Would you restate the entries below word for word, starting at the first line and ending with the one that has "of the post."?

DATA LISTING section start

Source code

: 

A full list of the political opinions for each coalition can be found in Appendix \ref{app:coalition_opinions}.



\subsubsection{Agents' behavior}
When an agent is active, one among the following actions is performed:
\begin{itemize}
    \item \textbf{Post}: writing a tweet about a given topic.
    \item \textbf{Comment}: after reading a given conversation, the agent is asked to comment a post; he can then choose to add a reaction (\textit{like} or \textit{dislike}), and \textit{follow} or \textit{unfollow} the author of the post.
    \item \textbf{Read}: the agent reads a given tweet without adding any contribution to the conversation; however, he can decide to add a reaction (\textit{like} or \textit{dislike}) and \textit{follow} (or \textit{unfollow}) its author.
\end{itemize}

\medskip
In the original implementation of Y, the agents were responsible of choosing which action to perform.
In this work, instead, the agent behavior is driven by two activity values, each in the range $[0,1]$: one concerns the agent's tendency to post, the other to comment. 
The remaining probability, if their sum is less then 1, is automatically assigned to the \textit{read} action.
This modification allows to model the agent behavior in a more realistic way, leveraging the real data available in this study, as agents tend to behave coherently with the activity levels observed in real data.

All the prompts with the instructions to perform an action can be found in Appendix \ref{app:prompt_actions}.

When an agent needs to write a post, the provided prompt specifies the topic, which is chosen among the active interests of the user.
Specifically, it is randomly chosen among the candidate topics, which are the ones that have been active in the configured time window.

DATA LISTING section end

▸ **EXERCISE OUTPUT**
Source code

: 

A full list of the political opinions for each coalition can be found in Appendix \ref{app:coalition_opinions}.



\subsubsection{Agents' behavior}
When an agent is active, one among the following actions is performed:
\begin{itemize}
    \item \textbf{Post}: writing a tweet about a given topic.
    \item \textbf{Comment}: after reading a given conversation, the agent is asked to comment a post; he can then choose to add a reaction (\textit{like} or \textit{dislike}), and \textit{follow} or \textit{unfollow} the author of the post.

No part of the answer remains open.